Miał przy sobie kradzioną komórkę
Kolejną osobę podejrzewaną o paserstwo zatrzymali na Śródmieściu miejscowi policjanci. Podczas legitymowania okazało się, że mężczyzna miał przy sobie telefon, który w policyjnej bazie widnieje jako kradziony. Urządzenie zostało skradzione na terenie Ożarowa Mazowieckiego. Dzisiaj zajmą się nimi śródmiejscy śledczy.

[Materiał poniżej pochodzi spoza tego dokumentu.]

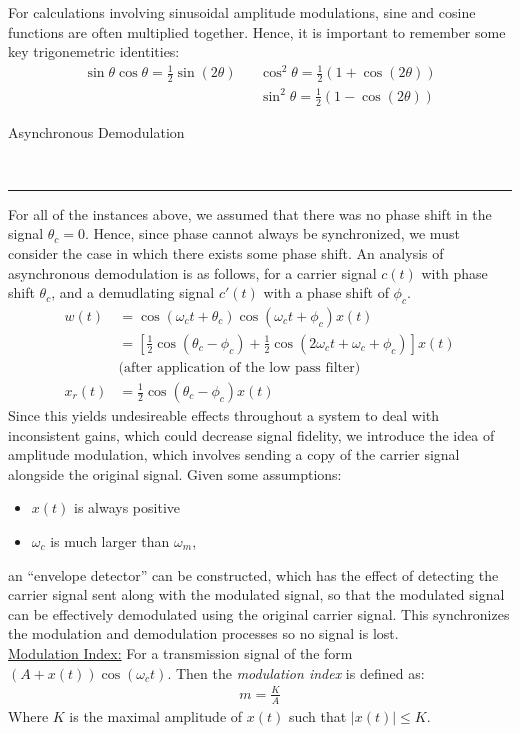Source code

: \documentclass{article}
\newcommand{\sheader}[1]{\underline{#1:}}
\newcommand{\header}[1]{\begin{large}\noindent #1\end{large}\\\rule{\textwidth}{0.5pt}}
\newcommand{\gap}{\medskip\\}
\begin{document}
For calculations involving sinusoidal amplitude modulations, sine and cosine functions are
often multiplied together. Hence, it is important to remember some key trigonemetric identities:
\begin{align*}
    \sin\theta\cos\theta = \frac{1}{2}\sin(2 \theta) && \cos^2\theta = \frac{1}{2}\left( 1 + \cos(2 \theta)\right)\\
    && \sin^2\theta = \frac{1}{2}\left(1 - \cos(2\theta)\right) 
\end{align*}

\header{Asynchronous Demodulation}
For all of the instances above, we assumed that there was no phase shift in the signal $\theta_c = 0$.
Hence, since phase cannot always be synchronized, we must consider the case in which 
there exists some phase shift. An analysis of asynchronous demodulation is as follows,
for a carrier signal $c(t)$ with phase shift $\theta_c$, and a demudlating signal $c'(t)$
with a phase shift of $\phi_c$.
\begin{align*}
    w(t) &= \cos(\omega_c t + \theta_c)\cos(\omega_c t + \phi_c)x(t)\\
    &= \left[\frac{1}{2} \cos (\theta_c - \phi_c) + \frac{1}{2} \cos \left(2 \omega_c t + \omega_c + \phi_c\right)\right] x(t)\\
    &\textrm{(after application of the low pass filter)}\\
    x_r(t) &= \frac{1}{2}\cos(\theta_c - \phi_c)x(t)
\end{align*}
Since this yields undesireable effects throughout a system to deal with inconsistent gains,
which could decrease signal fidelity, we introduce the idea of amplitude modulation, which 
involves sending a copy of the carrier signal alongside the original signal. Given some assumptions:
\begin{itemize}
    \item $x(t)$ is always positive
    \item $\omega_c$ is much larger than $\omega_m$,
\end{itemize}
an ``envelope detector'' can be constructed, which has the effect of detecting the carrier 
signal sent along with the modulated signal, so that the modulated signal can be 
effectively demodulated using the original carrier signal. This synchronizes the 
modulation and demodulation processes so no signal is lost.
\gap
\sheader{Modulation Index} For a transmission signal of the form $(A + x(t))\cos(\omega_c t)$.
Then the \textit{modulation index} is defined as:
\begin{align*}
    m = \frac{K}{A}
\end{align*}
Where $K$ is the maximal amplitude of $x(t)$ such that $|x(t)| \leq K$. 
\end{document}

Kilkanaście minut po 17.00 policjanci wylegitymowali w centrum idącego chodnikiem mężczyznę. Podczas kontroli okazało się, że miał przy sobie kradziony telefon komórkowy. Dalsze sprawdzenia ujawniły, że komórka którą miał przy sobie 29-letni Grzegorz G. została skradziona kilka miesięcy wcześniej na terenie Ożarowa mazowieckiego. Zatrzymany noc spędził w policyjnym areszcie. Jeżeli 29 latek nie będzie potrafił w wiarygodny sopsób wyjaśnić jak wszedł w posiadanie kradzionego telefonu wtedy usłyszy zarzuty paserstwa, za co grozi nawet do 5 lat więzienia.